----- THE DATA

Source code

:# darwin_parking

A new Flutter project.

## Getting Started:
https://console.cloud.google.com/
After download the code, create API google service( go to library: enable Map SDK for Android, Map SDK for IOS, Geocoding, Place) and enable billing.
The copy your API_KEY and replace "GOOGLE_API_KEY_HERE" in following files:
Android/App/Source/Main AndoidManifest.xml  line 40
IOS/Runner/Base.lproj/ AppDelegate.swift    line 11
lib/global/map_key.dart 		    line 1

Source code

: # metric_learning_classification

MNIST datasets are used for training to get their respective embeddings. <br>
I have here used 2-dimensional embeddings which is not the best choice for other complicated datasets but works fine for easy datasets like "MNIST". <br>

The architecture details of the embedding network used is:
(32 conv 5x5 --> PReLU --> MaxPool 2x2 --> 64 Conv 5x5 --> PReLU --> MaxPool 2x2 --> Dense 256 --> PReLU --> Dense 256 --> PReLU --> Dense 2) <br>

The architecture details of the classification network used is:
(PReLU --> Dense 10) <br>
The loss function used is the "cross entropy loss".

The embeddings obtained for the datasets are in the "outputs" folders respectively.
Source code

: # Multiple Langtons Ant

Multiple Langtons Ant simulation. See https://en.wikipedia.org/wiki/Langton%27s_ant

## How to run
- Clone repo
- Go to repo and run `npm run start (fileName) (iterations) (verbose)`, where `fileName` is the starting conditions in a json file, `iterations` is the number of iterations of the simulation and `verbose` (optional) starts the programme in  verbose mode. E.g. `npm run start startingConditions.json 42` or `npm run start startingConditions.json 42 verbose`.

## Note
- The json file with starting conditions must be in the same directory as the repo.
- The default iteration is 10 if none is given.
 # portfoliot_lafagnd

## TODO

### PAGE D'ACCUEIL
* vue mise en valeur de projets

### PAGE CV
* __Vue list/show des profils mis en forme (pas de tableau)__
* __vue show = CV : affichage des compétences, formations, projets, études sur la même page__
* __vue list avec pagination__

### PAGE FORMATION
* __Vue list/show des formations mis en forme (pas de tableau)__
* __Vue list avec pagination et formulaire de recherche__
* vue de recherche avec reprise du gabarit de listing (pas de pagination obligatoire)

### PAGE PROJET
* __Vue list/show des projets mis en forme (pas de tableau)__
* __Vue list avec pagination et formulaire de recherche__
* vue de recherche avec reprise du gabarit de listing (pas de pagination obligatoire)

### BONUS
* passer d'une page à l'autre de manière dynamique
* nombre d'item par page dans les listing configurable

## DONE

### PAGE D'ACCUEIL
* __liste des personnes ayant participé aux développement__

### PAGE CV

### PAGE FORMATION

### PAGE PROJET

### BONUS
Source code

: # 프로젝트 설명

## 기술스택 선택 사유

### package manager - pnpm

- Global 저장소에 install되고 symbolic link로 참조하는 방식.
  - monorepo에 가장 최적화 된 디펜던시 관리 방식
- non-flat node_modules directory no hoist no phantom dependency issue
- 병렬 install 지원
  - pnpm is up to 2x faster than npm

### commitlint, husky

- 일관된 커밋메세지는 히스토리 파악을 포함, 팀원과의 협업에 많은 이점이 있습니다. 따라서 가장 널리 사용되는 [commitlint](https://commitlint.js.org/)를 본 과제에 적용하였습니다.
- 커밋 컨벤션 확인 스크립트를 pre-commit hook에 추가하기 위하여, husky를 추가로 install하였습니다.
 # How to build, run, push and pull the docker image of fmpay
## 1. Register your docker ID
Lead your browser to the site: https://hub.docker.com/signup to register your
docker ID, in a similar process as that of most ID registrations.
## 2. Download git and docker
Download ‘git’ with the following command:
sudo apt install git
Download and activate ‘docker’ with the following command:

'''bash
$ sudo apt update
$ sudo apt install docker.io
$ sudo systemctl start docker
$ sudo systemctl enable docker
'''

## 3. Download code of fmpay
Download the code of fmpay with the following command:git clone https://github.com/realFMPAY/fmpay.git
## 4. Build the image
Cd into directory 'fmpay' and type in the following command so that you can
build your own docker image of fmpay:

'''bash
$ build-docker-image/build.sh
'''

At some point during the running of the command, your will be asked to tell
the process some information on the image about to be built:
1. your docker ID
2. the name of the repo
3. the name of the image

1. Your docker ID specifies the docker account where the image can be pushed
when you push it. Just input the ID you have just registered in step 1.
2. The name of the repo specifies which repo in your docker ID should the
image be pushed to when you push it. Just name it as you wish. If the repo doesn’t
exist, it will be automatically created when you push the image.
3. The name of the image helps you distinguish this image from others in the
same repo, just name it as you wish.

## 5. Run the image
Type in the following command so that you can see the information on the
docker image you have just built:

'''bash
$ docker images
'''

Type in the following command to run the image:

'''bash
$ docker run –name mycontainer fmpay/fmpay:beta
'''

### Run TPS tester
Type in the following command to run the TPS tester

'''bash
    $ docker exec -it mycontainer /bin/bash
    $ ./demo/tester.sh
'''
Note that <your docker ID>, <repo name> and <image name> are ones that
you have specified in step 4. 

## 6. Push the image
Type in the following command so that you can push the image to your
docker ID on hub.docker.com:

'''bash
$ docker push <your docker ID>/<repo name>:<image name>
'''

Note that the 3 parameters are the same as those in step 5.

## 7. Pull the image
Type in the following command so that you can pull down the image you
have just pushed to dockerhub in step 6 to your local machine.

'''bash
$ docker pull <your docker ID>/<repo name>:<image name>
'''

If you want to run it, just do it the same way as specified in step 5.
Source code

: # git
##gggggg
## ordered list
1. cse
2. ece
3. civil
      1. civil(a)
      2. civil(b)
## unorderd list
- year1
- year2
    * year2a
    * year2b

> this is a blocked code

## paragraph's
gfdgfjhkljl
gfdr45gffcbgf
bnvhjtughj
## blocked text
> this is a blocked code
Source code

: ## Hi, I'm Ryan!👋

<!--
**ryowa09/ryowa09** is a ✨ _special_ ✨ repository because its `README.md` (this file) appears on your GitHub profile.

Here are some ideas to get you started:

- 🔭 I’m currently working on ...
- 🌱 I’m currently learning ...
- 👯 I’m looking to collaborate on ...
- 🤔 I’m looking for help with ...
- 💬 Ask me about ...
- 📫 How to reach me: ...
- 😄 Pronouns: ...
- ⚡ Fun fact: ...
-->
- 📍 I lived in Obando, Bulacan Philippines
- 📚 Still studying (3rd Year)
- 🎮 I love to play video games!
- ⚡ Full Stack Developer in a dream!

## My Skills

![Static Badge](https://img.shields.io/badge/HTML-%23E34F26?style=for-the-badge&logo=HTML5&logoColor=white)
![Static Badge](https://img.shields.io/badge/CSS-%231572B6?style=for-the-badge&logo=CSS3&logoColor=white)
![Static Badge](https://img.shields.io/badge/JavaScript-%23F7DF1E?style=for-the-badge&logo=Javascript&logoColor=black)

----------

• **EXERCISE AIM**
From the records above, transcribe exactly the run of lines that opens with the line holding "## 7. Pull the image" and closes with the line holding "2. civil(b)", both included.

• **OUTPUT**
## 7. Pull the image
Type in the following command so that you can pull down the image you
have just pushed to dockerhub in step 6 to your local machine.

'''bash
$ docker pull <your docker ID>/<repo name>:<image name>
'''

If you want to run it, just do it the same way as specified in step 5.
Source code

: # git
##gggggg
## ordered list
1. cse
2. ece
3. civil
      1. civil(a)
      2. civil(b)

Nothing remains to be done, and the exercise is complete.